7.\(\lim\limits_{x\rightarrow1}\dfrac{\sqrt[3]{x+7}-\sqrt{x+3}}{x^2-3x+2}\)
\(=\lim\limits_{x\rightarrow1}\dfrac{\sqrt[3]{x+7}-2-\left(\sqrt{x+3}-2\right)}{x^2-3x+2}\)
\(=\lim\limits_{x\rightarrow1}\dfrac{\dfrac{x+7-8}{\sqrt[3]{\left(x+7\right)^2}+2\sqrt[3]{x+7}+4}-\dfrac{x+3-4}{\sqrt{x+3}+2}}{\left(x-1\right)\left(x-2\right)}\)

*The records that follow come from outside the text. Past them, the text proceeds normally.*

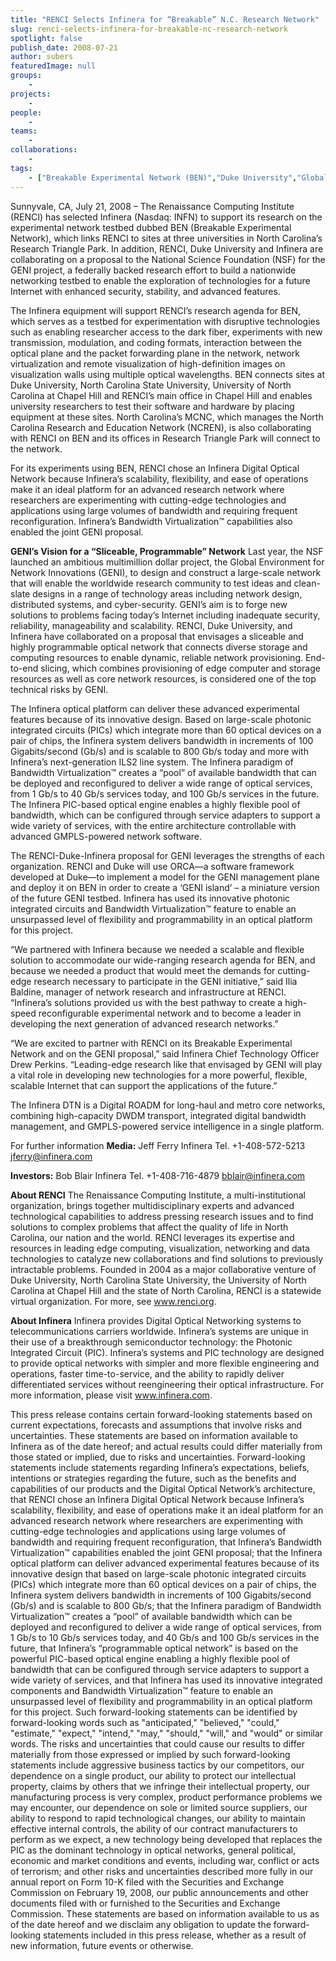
 ```yaml
---
title: "RENCI Selects Infinera for “Breakable” N.C. Research Network"
slug: renci-selects-infinera-for-breakable-nc-research-network
spotlight: false
publish_date: 2008-07-21
author: subers
featuredImage: null
groups:
    - 
projects:
    - 
people:
    - 
teams: 
    - 
collaborations:
    - 
tags:
    - ["Breakable Experimental Network (BEN)","Duke University","Global Environments for Network Innovation (GENI)","Infinera","NC State University","North Carolina Research Education Network (NCREN)","Research Triangle"]
---
```

Sunnyvale, CA, July 21, 2008 – The Renaissance Computing Institute (RENCI) has selected Infinera (Nasdaq: INFN) to support its research on the experimental network testbed dubbed BEN (Breakable Experimental Network), which links RENCI to sites at three universities in North Carolina’s Research Triangle Park.<!--more-->
In addition, RENCI, Duke University and Infinera are collaborating on a proposal to the National Science Foundation (NSF) for the GENI project, a federally backed research effort to build a nationwide networking testbed to enable the exploration of technologies for a future Internet with enhanced security, stability, and advanced features.

The Infinera equipment will support RENCI’s research agenda for BEN, which serves as a testbed for experimentation with disruptive technologies such as enabling researcher access to the dark fiber, experiments with new transmission, modulation, and coding formats, interaction between the optical plane and the packet forwarding plane in the network, network virtualization and remote visualization of high-definition images on visualization walls using multiple optical wavelengths. BEN connects sites at Duke University, North Carolina State University, University of North Carolina at Chapel Hill and RENCI’s main office in Chapel Hill and enables university researchers to test their software and hardware by placing equipment at these sites. North Carolina’s MCNC, which manages the North Carolina Research and Education Network (NCREN), is also collaborating with RENCI on BEN and its offices in Research Triangle Park will connect to the network.

For its experiments using BEN, RENCI chose an Infinera Digital Optical Network because Infinera’s scalability, flexibility, and ease of operations make it an ideal platform for an advanced research network where researchers are experimenting with cutting-edge technologies and applications using large volumes of bandwidth and requiring frequent reconfiguration. Infinera’s Bandwidth Virtualization™ capabilities also enabled the joint GENI proposal.

<strong>GENI’s  Vision for a “Sliceable, Programmable” Network</strong>
Last year, the NSF launched an ambitious multimillion dollar project, the Global Environment for Network Innovations (GENI), to design and construct a large-scale network that will enable the worldwide research community to test ideas and clean-slate designs in a range of technology areas including network design, distributed systems, and cyber-security. GENI’s aim is to forge new solutions to problems facing today’s Internet including inadequate security, reliability, manageability and scalability. RENCI, Duke University, and Infinera have collaborated on a proposal that envisages a sliceable and highly programmable optical network that connects diverse storage and computing resources to enable dynamic, reliable network provisioning. End-to-end slicing, which combines provisioning of edge computer and storage resources as well as core network resources, is considered one of the top technical risks by GENI.

The Infinera optical platform can deliver these advanced experimental features because of its innovative design. Based on large-scale photonic integrated circuits (PICs) which integrate more than 60 optical devices on a pair of chips, the Infinera system delivers bandwidth in increments of 100 Gigabits/second (Gb/s) and is scalable to 800 Gb/s today and more with Infinera’s next-generation ILS2 line system. The Infinera paradigm of Bandwidth Virtualization™ creates a “pool” of available bandwidth that can be deployed and reconfigured to deliver a wide range of optical services, from 1 Gb/s to 40 Gb/s services today, and 100 Gb/s services in the future. The Infinera PIC-based optical engine enables a highly flexible pool of bandwidth, which can be configured through service adapters to support a wide variety of services, with the entire architecture controllable with advanced GMPLS-powered network software.

The RENCI-Duke-Infinera proposal for GENI leverages the strengths of each organization. RENCI and Duke will use ORCA—a software framework developed at Duke—to implement a model for the GENI management plane and deploy it on BEN in order to create a ‘GENI island’ – a miniature version of the future GENI testbed. Infinera has used its innovative photonic integrated circuits and Bandwidth Virtualization™ feature to enable an unsurpassed level of flexibility and programmability in an optical platform for this project.

“We partnered with Infinera because we needed a scalable and flexible solution to accommodate our wide-ranging research agenda for BEN, and because we needed a product that would meet the demands for cutting-edge research necessary to participate in the GENI initiative,” said Ilia Baldine, manager of network research and infrastructure at RENCI. “Infinera’s solutions provided us with the best pathway to create a high-speed reconfigurable experimental network and to become a leader in developing the next generation of advanced research networks.”

“We are excited to partner with RENCI on its Breakable Experimental Network and on the GENI proposal,” said Infinera Chief Technology Officer Drew Perkins. “Leading-edge research like that envisaged by GENI will play a vital role in developing new technologies for a more powerful, flexible, scalable Internet that can support the applications of the future.”

The Infinera DTN is a Digital ROADM for long-haul and metro core networks, combining high-capacity DWDM transport, integrated digital bandwidth management, and GMPLS-powered service intelligence in a single platform.

For further information
<strong>Media:</strong>
Jeff Ferry
Infinera
Tel. +1-408-572-5213
jferry@infinera.com

<strong>Investors:</strong>
Bob Blair
Infinera
Tel. +1-408-716-4879
bblair@infinera.com

<strong>About RENCI</strong>
The Renaissance Computing Institute, a multi-institutional organization, brings together multidisciplinary experts and advanced technological capabilities to address pressing research issues and to find solutions to complex problems that affect the quality of life in North Carolina, our nation and the world. RENCI leverages its expertise and resources in leading edge computing, visualization, networking and data technologies to catalyze new collaborations and find solutions to previously intractable problems. Founded in 2004 as a major collaborative venture of Duke University, North Carolina State University, the University of North Carolina at Chapel Hill and the state of North Carolina, RENCI is a statewide virtual organization. For more, see www.renci.org.

<strong>About Infinera</strong>
Infinera provides Digital Optical Networking systems to telecommunications carriers worldwide. Infinera’s systems are unique in their use of a breakthrough semiconductor technology: the Photonic Integrated Circuit (PIC). Infinera’s systems and PIC technology are designed to provide optical networks with simpler and more flexible engineering and operations, faster time-to-service, and the ability to rapidly deliver differentiated services without reengineering their optical infrastructure. For more information, please visit www.infinera.com.

This press release contains certain forward-looking statements based on current expectations, forecasts and assumptions that involve risks and uncertainties. These statements are based on information available to Infinera as of the date hereof; and actual results could differ materially from those stated or implied, due to risks and uncertainties. Forward-looking statements include statements regarding Infinera’s expectations, beliefs, intentions or strategies regarding the future, such as the benefits and capabilities of our products and the Digital Optical Network’s architecture, that RENCI chose an Infinera Digital Optical Network because Infinera’s scalability, flexibility, and ease of operations make it an ideal platform for an advanced research network where researchers are experimenting with cutting-edge technologies and applications using large volumes of bandwidth and requiring frequent reconfiguration, that Infinera’s Bandwidth Virtualization™ capabilities enabled the joint GENI proposal; that the Infinera optical platform can deliver advanced experimental features because of its innovative design that based on large-scale photonic integrated circuits (PICs) which integrate more than 60 optical devices on a pair of chips, the Infinera system delivers bandwidth in increments of 100 Gigabits/second (Gb/s) and is scalable to 800 Gb/s; that the Infinera paradigm of Bandwidth Virtualization™ creates a “pool” of available bandwidth which can be deployed and reconfigured to deliver a wide range of optical services, from 1 Gb/s to 10 Gb/s services today, and 40 Gb/s and 100 Gb/s services in the future, that Infinera’s “programmable optical network” is based on the powerful PIC-based optical engine enabling a highly flexible pool of bandwidth that can be configured through service adapters to support a wide variety of services, and that Infinera has used its innovative integrated components and Bandwidth Virtualization™ feature to enable an unsurpassed level of flexibility and programmability in an optical platform for this project. Such forward-looking statements can be identified by forward-looking words such as "anticipated," "believed," "could," "estimate," "expect," "intend," "may," "should," "will," and "would" or similar words. The risks and uncertainties that could cause our results to differ materially from those expressed or implied by such forward-looking statements include aggressive business tactics by our competitors, our dependence on a single product, our ability to protect our intellectual property, claims by others that we infringe their intellectual property, our manufacturing process is very complex, product performance problems we may encounter, our dependence on sole or limited source suppliers, our ability to respond to rapid technological changes, our ability to maintain effective internal controls, the ability of our contract manufacturers to perform as we expect, a new technology being developed that replaces the PIC as the dominant technology in optical networks, general political, economic and market conditions and events, including war, conflict or acts of terrorism; and other risks and uncertainties described more fully in our annual report on Form 10-K filed with the Securities and Exchange Commission on February 19, 2008, our public announcements and other documents filed with or furnished to the Securities and Exchange Commission. These statements are based on information available to us as of the date hereof and we disclaim any obligation to update the forward-looking statements included in this press release, whether as a result of new information, future events or otherwise.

\(=\lim\limits_{x\rightarrow1}\dfrac{\dfrac{x-1}{\sqrt[3]{\left(x+7\right)^2}+2\sqrt[3]{x+7}+4}-\dfrac{x-1}{\sqrt{x+3}+2}}{\left(x-1\right)\left(x-2\right)}\)
\(=\lim\limits_{x\rightarrow1}\dfrac{\dfrac{1}{\sqrt[3]{\left(x+7\right)^2}+2\sqrt[3]{x+7}+4}-\dfrac{1}{\sqrt{x+3}+2}}{x-2}=\dfrac{1}{6}\)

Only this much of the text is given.